* _Instructions for the task_:
Only the lines below from the one containing "Вершина $b$ не" to the one containing "Одна из вершин" should be repeated, both included and unchanged.

Records shown Start Marker

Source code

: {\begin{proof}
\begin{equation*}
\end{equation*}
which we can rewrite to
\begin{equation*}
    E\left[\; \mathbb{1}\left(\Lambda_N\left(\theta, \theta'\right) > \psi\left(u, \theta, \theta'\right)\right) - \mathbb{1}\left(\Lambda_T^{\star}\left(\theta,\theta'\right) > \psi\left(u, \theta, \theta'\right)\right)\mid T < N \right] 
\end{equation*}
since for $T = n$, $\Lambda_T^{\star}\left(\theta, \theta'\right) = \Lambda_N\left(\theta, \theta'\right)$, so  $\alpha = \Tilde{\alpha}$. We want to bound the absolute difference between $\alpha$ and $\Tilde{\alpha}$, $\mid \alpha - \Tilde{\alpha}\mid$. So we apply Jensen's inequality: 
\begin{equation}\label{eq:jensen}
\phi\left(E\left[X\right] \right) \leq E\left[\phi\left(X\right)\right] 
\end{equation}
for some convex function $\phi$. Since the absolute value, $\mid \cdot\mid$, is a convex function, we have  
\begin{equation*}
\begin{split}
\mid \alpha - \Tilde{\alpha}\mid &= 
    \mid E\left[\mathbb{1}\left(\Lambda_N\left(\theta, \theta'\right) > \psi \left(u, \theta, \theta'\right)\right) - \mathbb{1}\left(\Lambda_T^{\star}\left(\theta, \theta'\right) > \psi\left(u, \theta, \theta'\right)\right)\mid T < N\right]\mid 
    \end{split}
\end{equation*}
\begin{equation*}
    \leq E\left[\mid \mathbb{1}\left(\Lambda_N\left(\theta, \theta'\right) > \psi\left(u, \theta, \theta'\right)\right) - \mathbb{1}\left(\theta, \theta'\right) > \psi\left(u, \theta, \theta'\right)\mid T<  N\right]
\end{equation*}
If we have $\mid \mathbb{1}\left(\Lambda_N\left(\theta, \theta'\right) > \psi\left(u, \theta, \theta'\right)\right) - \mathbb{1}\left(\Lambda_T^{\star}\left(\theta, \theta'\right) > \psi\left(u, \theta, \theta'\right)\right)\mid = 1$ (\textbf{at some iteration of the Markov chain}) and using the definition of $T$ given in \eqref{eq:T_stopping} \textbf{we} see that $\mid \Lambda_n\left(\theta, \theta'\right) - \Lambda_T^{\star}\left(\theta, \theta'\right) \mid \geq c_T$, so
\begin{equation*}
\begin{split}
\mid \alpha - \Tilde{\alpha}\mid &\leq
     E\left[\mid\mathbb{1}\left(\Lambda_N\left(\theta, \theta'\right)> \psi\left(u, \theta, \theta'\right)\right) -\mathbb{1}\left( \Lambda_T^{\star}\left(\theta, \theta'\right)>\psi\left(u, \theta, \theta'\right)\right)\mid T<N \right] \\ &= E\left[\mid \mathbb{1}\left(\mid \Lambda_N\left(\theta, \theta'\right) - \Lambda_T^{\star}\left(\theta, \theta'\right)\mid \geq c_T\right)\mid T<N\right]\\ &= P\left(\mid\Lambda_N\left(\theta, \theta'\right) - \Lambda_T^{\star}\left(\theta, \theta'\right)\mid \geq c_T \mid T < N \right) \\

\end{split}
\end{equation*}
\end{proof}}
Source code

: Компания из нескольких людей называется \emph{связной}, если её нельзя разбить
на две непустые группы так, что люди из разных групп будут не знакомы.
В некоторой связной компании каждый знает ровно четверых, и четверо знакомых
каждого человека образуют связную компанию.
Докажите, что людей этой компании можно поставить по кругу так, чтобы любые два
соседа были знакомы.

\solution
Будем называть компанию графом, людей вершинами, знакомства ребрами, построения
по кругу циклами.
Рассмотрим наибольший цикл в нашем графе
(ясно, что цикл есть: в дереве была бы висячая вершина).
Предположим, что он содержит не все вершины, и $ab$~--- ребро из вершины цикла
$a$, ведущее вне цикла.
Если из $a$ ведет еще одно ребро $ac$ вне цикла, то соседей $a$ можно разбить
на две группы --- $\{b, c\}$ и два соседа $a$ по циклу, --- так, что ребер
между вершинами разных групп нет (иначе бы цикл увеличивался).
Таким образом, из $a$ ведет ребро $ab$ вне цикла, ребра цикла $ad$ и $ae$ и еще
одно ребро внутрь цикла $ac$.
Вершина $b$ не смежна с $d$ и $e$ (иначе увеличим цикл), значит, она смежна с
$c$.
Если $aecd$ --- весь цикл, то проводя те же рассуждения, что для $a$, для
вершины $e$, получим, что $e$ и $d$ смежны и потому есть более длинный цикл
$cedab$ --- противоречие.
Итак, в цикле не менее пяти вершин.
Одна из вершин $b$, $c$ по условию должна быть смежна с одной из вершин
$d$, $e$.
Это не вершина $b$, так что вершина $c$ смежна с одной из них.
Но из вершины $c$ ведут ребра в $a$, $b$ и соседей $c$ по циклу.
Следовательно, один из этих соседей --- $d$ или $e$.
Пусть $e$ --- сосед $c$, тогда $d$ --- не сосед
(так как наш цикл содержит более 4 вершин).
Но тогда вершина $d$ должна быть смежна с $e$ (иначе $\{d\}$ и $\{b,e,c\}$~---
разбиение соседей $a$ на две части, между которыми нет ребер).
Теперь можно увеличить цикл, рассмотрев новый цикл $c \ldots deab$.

Records shown End Marker

* _Task solution_:
Вершина $b$ не смежна с $d$ и $e$ (иначе увеличим цикл), значит, она смежна с
$c$.
Если $aecd$ --- весь цикл, то проводя те же рассуждения, что для $a$, для
вершины $e$, получим, что $e$ и $d$ смежны и потому есть более длинный цикл
$cedab$ --- противоречие.
Итак, в цикле не менее пяти вершин.
Одна из вершин $b$, $c$ по условию должна быть смежна с одной из вершин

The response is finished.